I am trying to calculate distinct values of a field in ES. For example if I have an index containing documents like:
{
"NAME": "XYZ",
"TITLE": "ABC"
}
{
"NAME": "RTY",
"TITLE": "BNM"
}
I want to have an output like this:
{
"took": 1,
"timed_out": false,
"_shards": {
"total": 5,
"successful": 5,
"failed": 0
},
"hits": {
"total": 10000,
"max_score": 1,
"hits": [
{
"_index": "record_new",
"_type": "record_new",
"_id": "AWChga1952qKS23vpN8J",
"_score": 1,
"_source": {
"TITLE":{
"ABC",
"BNM"
}
}
}]
}
}
How can I get the distinct values in "title" field in this format. I have tried using aggregation but the output is very weired. Please help.

Test Data:
PUT http://localhost:9200/stackoverflow/os/1
{
"NAME": "XYZ",
"TITLE": "LINUX OS"
}
PUT http://localhost:9200/stackoverflow/os/1
{
"NAME": "XYZ",
"TITLE": "WINDOWS SERVER"
}
First Query Attempt:
Note I have used POST here instead of GET since most REST clients do not support payload with GET.
POST http://localhost:9200/stackoverflow/_search
{
"size":0,
"aggs":{
"uniq_soft_tags":{
"terms":{
"field":"TITLE"
}
}
}
}
If you did not give a mapping for your data and run the above, most probably you'll end up with below error.

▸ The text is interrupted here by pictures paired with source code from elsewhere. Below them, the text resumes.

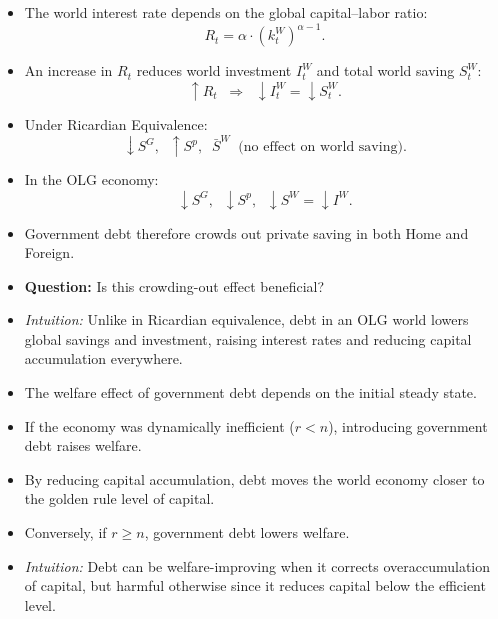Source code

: \documentclass[12pt]{article}
\begin{document}
\begin{itemize}
  \item The world interest rate depends on the global capital–labor ratio:
  \[
  R_t = \alpha \cdot (k_t^W)^{\alpha-1}.
  \]

  \item An increase in $R_t$ reduces world investment $I_t^W$ and total world saving $S_t^W$:
  \[
  \uparrow R_t \;\;\Rightarrow\;\; \downarrow I_t^W = \downarrow S_t^W.
  \]

  \item Under Ricardian Equivalence:
  \[
  \downarrow S^G,\;\; \uparrow S^p,\;\; \bar{S}^W \;\;\text{(no effect on world saving)}.
  \]

  \item In the OLG economy:
  \[
  \downarrow S^G,\;\; \downarrow S^p,\;\; \downarrow S^W = \downarrow I^W.
  \]

  \item Government debt therefore crowds out private saving in both Home and Foreign.

  \item \textbf{Question:} Is this crowding-out effect beneficial?

  \item \textit{Intuition:} Unlike in Ricardian equivalence, debt in an OLG world lowers global savings and investment, raising interest rates and reducing capital accumulation everywhere.
\end{itemize}

\begin{itemize}
  \item The welfare effect of government debt depends on the initial steady state.  

  \item If the economy was dynamically inefficient ($r < n$), introducing government debt raises welfare.  

  \item By reducing capital accumulation, debt moves the world economy closer to the golden rule level of capital.  

  \item Conversely, if $r \geq n$, government debt lowers welfare.  

  \item \textit{Intuition:} Debt can be welfare-improving when it corrects overaccumulation of capital, but harmful otherwise since it reduces capital below the efficient level.  
\end{itemize}
\end{document}
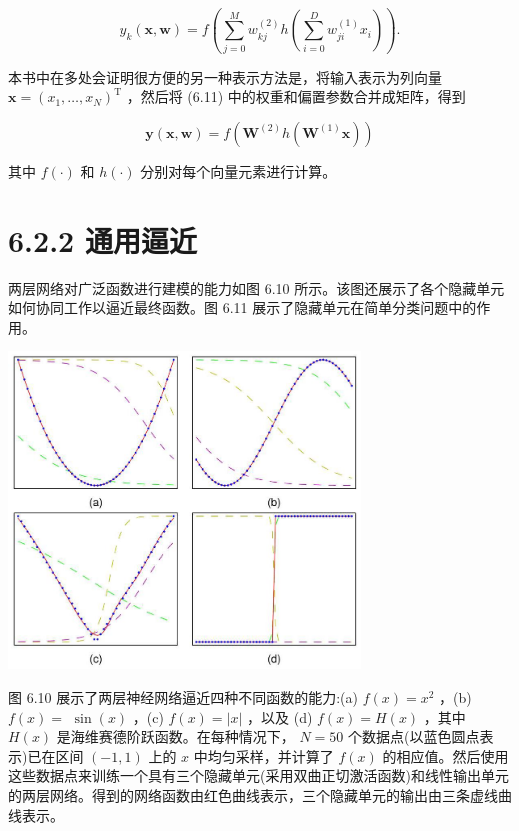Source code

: \documentclass[10pt]{article}
\begin{document}
\[
{y}_{k}\left( {\mathbf{x},\mathbf{w}}\right)  = f\left( {\mathop{\sum }\limits_{{j = 0}}^{M}{w}_{kj}^{\left( 2\right) }h\left( {\mathop{\sum }\limits_{{i = 0}}^{D}{w}_{ji}^{\left( 1\right) }{x}_{i}}\right) }\right) . \tag{6.11}
\]

本书中在多处会证明很方便的另一种表示方法是，将输入表示为列向量 \(\mathbf{x} = {\left( {x}_{1},\ldots ,{x}_{N}\right) }^{\mathrm{T}}\) ，然后将 (6.11) 中的权重和偏置参数合并成矩阵，得到

\[
\mathbf{y}\left( {\mathbf{x},\mathbf{w}}\right)  = f\left( {{\mathbf{W}}^{\left( 2\right) }h\left( {{\mathbf{W}}^{\left( 1\right) }\mathbf{x}}\right) }\right)  \tag{6.12}
\]

其中 \(f\left( \cdot \right)\) 和 \(h\left( \cdot \right)\) 分别对每个向量元素进行计算。

\section*{6.2.2 通用逼近}

两层网络对广泛函数进行建模的能力如图 6.10 所示。该图还展示了各个隐藏单元如何协同工作以逼近最终函数。图 6.11 展示了隐藏单元在简单分类问题中的作用。

\begin{center}
\includegraphics[max width=0.7\textwidth]{images/0194e279-9b28-703a-88f4-c3ac21e2010d_201_658_352_873_787_0.jpg}
\end{center}
\hspace*{3em} 

图 6.10 展示了两层神经网络逼近四种不同函数的能力:(a) \(f\left( x\right)  = {x}^{2}\) ，(b) \(f\left( x\right)  =\)  \(\sin \left( x\right)\) ，(c) \(f\left( x\right)  = \left| x\right|\) ，以及 (d) \(f\left( x\right)  = H\left( x\right)\) ，其中 \(H\left( x\right)\) 是海维赛德阶跃函数。在每种情况下， \(N = {50}\) 个数据点(以蓝色圆点表示)已在区间 \(\left( {-1,1}\right)\) 上的 \(x\) 中均匀采样，并计算了 \(f\left( x\right)\) 的相应值。然后使用这些数据点来训练一个具有三个隐藏单元(采用双曲正切激活函数)和线性输出单元的两层网络。得到的网络函数由红色曲线表示，三个隐藏单元的输出由三条虚线曲线表示。
\end{document}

Fielddata is disabled on text fields by default. Set fielddata=true on [TITLE] in order to load fielddata in memory by uninverting the inverted index. Note that this can however use significant memory
Read more about that here.
Adding the mapping to enable Fielddata:
PUT http://localhost:9200/stackoverflow/_mapping/os/
{
"properties": {
"TITLE": {
"type": "text",
"fielddata": true
}
}
}
Second Query Attempt:
POST http://localhost:9200/stackoverflow/_search
{
"size":0,
"aggs":{
"uniq_soft_tags":{
"terms":{
"field":"TITLE"
}
}
}
}
Results:
{
"took": 10,
"timed_out": false,
"_shards": {
"total": 5,
"successful": 5,
"failed": 0
},
"hits": {
"total": 2,
"max_score": 0,
"hits": []
},
"aggregations": {
"uniq_soft_tags": {
"doc_count_error_upper_bound": 0,
"sum_other_doc_count": 0,
"buckets": [
{
"key": "linux",
"doc_count": 1
},
{
"key": "os",
"doc_count": 1
},
{
"key": "server",
"doc_count": 1
},
{
"key": "windows",
"doc_count": 1
}
]
}
}
}
Note that the doc_counts here are approximate.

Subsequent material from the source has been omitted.